- [Problem]:
Your response should contain only the lines running from the top of the data below through the line with "1. icons (png", both included. Pictures must be omitted.

[[ Extracted data open ]]

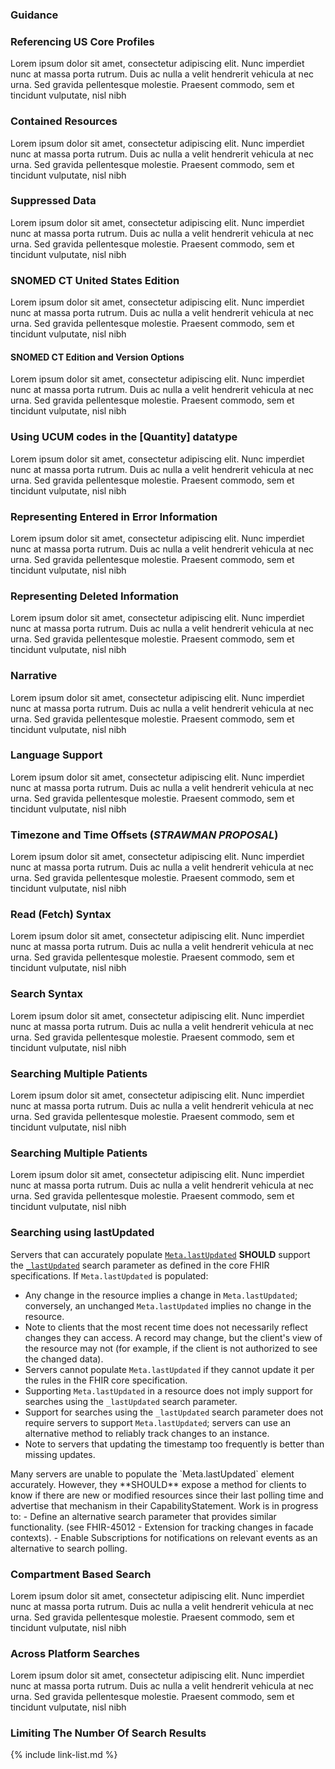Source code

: ### Guidance

<!-- {% raw %} to make the USCDI table

need 

source CSV file = `input/data/uscdi-table.csv`
markdown page file = `input/pagecontent/uscdi.md`
liquid template files = `input/includes/uscdi-uscore-map.html`,`input/includes/sd_link.html`
icons (png files) = `input/images/<"kebab case" USCDI class names>.png`

1. create the source CSV file with all the same column names
    - FHIRPath column is not used for rendering so can replace with template name or whatever
    - this file lives in the `input/data` folder
    - It is copied to the `input/images` folder as both a csv and convert to excel file using a bash/python script.
2. The pagecontent/uscdi.md page is where the table is rendered
3. the liquid template tag "{% include uscdi-uscore-map.html %}" references `includes/uscdi-uscore-map.html` which does the rendering
   - this file depends on another liquid template {% include sd_link.html title = title  %} which refererence `includes/sd_link.html` to get the profile page link.
   1. icons (png images) are in the `input/images` are named using the "kebab case" USCDI class names.

The US Core Profiles were originally designed to meet the 2015 Edition certification criterion for Patient Selection 170.315(g)(7) and Application Access – Data Category Request 170.315(g)(8). They were created for each item in the [2015 Edition Common Clinical Data Set (CCDS)]. The Location, Organization, and Practitioner Profiles are not called out specifically in the certification criteria but are included because other profiles directly reference them. The US Core Profiles are informed by the prior [Data Access Framework] and the [Argonaut Data Query] Implementation Guides. However, the profiles here are stand-alone and include requirements from the [U.S. Core Data for Interoperability (USCDI) v4].

The table below lists the US Core Profile and FHIR Resources used for the corresponding USCDI Data elements. This information is also available as a [csv](uscdi-table.csv) or [excel](uscdi-table.xlsx) file:

{% include uscdi-uscore-map.html %}

{% endraw %} -->



### Referencing US Core Profiles
Lorem ipsum dolor sit amet, consectetur adipiscing elit. Nunc imperdiet nunc at massa porta rutrum. Duis ac nulla a velit hendrerit vehicula at nec urna. Sed gravida pellentesque molestie. Praesent commodo, sem et tincidunt vulputate, nisl nibh 

### Contained Resources
Lorem ipsum dolor sit amet, consectetur adipiscing elit. Nunc imperdiet nunc at massa porta rutrum. Duis ac nulla a velit hendrerit vehicula at nec urna. Sed gravida pellentesque molestie. Praesent commodo, sem et tincidunt vulputate, nisl nibh 

### Suppressed Data
Lorem ipsum dolor sit amet, consectetur adipiscing elit. Nunc imperdiet nunc at massa porta rutrum. Duis ac nulla a velit hendrerit vehicula at nec urna. Sed gravida pellentesque molestie. Praesent commodo, sem et tincidunt vulputate, nisl nibh 

### SNOMED CT United States Edition
Lorem ipsum dolor sit amet, consectetur adipiscing elit. Nunc imperdiet nunc at massa porta rutrum. Duis ac nulla a velit hendrerit vehicula at nec urna. Sed gravida pellentesque molestie. Praesent commodo, sem et tincidunt vulputate, nisl nibh 

#### SNOMED CT Edition and Version Options
Lorem ipsum dolor sit amet, consectetur adipiscing elit. Nunc imperdiet nunc at massa porta rutrum. Duis ac nulla a velit hendrerit vehicula at nec urna. Sed gravida pellentesque molestie. Praesent commodo, sem et tincidunt vulputate, nisl nibh 

###  Using UCUM codes in the [Quantity] datatype
Lorem ipsum dolor sit amet, consectetur adipiscing elit. Nunc imperdiet nunc at massa porta rutrum. Duis ac nulla a velit hendrerit vehicula at nec urna. Sed gravida pellentesque molestie. Praesent commodo, sem et tincidunt vulputate, nisl nibh 

### Representing Entered in Error Information
Lorem ipsum dolor sit amet, consectetur adipiscing elit. Nunc imperdiet nunc at massa porta rutrum. Duis ac nulla a velit hendrerit vehicula at nec urna. Sed gravida pellentesque molestie. Praesent commodo, sem et tincidunt vulputate, nisl nibh 

### Representing Deleted Information
Lorem ipsum dolor sit amet, consectetur adipiscing elit. Nunc imperdiet nunc at massa porta rutrum. Duis ac nulla a velit hendrerit vehicula at nec urna. Sed gravida pellentesque molestie. Praesent commodo, sem et tincidunt vulputate, nisl nibh 

### Narrative
Lorem ipsum dolor sit amet, consectetur adipiscing elit. Nunc imperdiet nunc at massa porta rutrum. Duis ac nulla a velit hendrerit vehicula at nec urna. Sed gravida pellentesque molestie. Praesent commodo, sem et tincidunt vulputate, nisl nibh 

### Language Support
Lorem ipsum dolor sit amet, consectetur adipiscing elit. Nunc imperdiet nunc at massa porta rutrum. Duis ac nulla a velit hendrerit vehicula at nec urna. Sed gravida pellentesque molestie. Praesent commodo, sem et tincidunt vulputate, nisl nibh 

### Timezone and Time Offsets (*STRAWMAN PROPOSAL*)
Lorem ipsum dolor sit amet, consectetur adipiscing elit. Nunc imperdiet nunc at massa porta rutrum. Duis ac nulla a velit hendrerit vehicula at nec urna. Sed gravida pellentesque molestie. Praesent commodo, sem et tincidunt vulputate, nisl nibh 

### Read (Fetch) Syntax
Lorem ipsum dolor sit amet, consectetur adipiscing elit. Nunc imperdiet nunc at massa porta rutrum. Duis ac nulla a velit hendrerit vehicula at nec urna. Sed gravida pellentesque molestie. Praesent commodo, sem et tincidunt vulputate, nisl nibh 

### Search Syntax
Lorem ipsum dolor sit amet, consectetur adipiscing elit. Nunc imperdiet nunc at massa porta rutrum. Duis ac nulla a velit hendrerit vehicula at nec urna. Sed gravida pellentesque molestie. Praesent commodo, sem et tincidunt vulputate, nisl nibh 

### Searching Multiple Patients
Lorem ipsum dolor sit amet, consectetur adipiscing elit. Nunc imperdiet nunc at massa porta rutrum. Duis ac nulla a velit hendrerit vehicula at nec urna. Sed gravida pellentesque molestie. Praesent commodo, sem et tincidunt vulputate, nisl nibh

### Searching Multiple Patients
Lorem ipsum dolor sit amet, consectetur adipiscing elit. Nunc imperdiet nunc at massa porta rutrum. Duis ac nulla a velit hendrerit vehicula at nec urna. Sed gravida pellentesque molestie. Praesent commodo, sem et tincidunt vulputate, nisl nibh

### Searching using lastUpdated

<div class="bg-success" markdown="1">

Servers that can accurately populate [`Meta.lastUpdated`](#) **SHOULD** support the [`_lastUpdated`](#) search parameter as defined in the core FHIR specifications. If `Meta.lastUpdated` is populated:
- Any change in the resource implies a change in `Meta.lastUpdated`; conversely, an unchanged `Meta.lastUpdated` implies no change in the resource.
- Note to clients that the most recent time does not necessarily reflect changes they can access. A record may change, but the client's view of the resource may not (for example, if the client is not authorized to see the changed data).
- Servers cannot populate `Meta.lastUpdated` if they cannot update it per the rules in the FHIR core specification.
- Supporting `Meta.lastUpdated` in a resource does not imply support for searches using the `_lastUpdated` search parameter.
- Support for searches using the `_lastUpdated` search parameter does not require servers to support `Meta.lastUpdated`; servers can use an alternative method to reliably track changes to an instance.
- Note to servers that updating the timestamp too frequently is better than missing updates.

<div class="stu-note" markdown="1">
Many servers are unable to populate the `Meta.lastUpdated` element accurately. However,
they **SHOULD** expose a method for clients to know if there are new or modified resources since their last polling time and advertise that mechanism in their CapabilityStatement.  Work is in progress to:
- Define an alternative search parameter that provides similar functionality. (see FHIR-45012 - Extension for tracking changes in facade contexts).
- Enable Subscriptions for notifications on relevant events as an alternative to search polling.
</div><!-- stu-note -->

</div><!-- new-content -->

### Compartment Based Search
Lorem ipsum dolor sit amet, consectetur adipiscing elit. Nunc imperdiet nunc at massa porta rutrum. Duis ac nulla a velit hendrerit vehicula at nec urna. Sed gravida pellentesque molestie. Praesent commodo, sem et tincidunt vulputate, nisl nibh 

### Across Platform Searches
Lorem ipsum dolor sit amet, consectetur adipiscing elit. Nunc imperdiet nunc at massa porta rutrum. Duis ac nulla a velit hendrerit vehicula at nec urna. Sed gravida pellentesque molestie. Praesent commodo, sem et tincidunt vulputate, nisl nibh 

### Limiting The Number Of Search Results


{% include link-list.md %}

[[ Extracted data closed ]]

- [Exercise solution]:
Source code

: ### Guidance

<!-- {% raw %} to make the USCDI table

need 

source CSV file = `input/data/uscdi-table.csv`
markdown page file = `input/pagecontent/uscdi.md`
liquid template files = `input/includes/uscdi-uscore-map.html`,`input/includes/sd_link.html`
icons (png files) = `input/images/<"kebab case" USCDI class names>.png`

1. create the source CSV file with all the same column names
    - FHIRPath column is not used for rendering so can replace with template name or whatever
    - this file lives in the `input/data` folder
    - It is copied to the `input/images` folder as both a csv and convert to excel file using a bash/python script.
2. The pagecontent/uscdi.md page is where the table is rendered
3. the liquid template tag "{% include uscdi-uscore-map.html %}" references `includes/uscdi-uscore-map.html` which does the rendering
   - this file depends on another liquid template {% include sd_link.html title = title  %} which refererence `includes/sd_link.html` to get the profile page link.
   1. icons (png images) are in the `input/images` are named using the "kebab case" USCDI class names.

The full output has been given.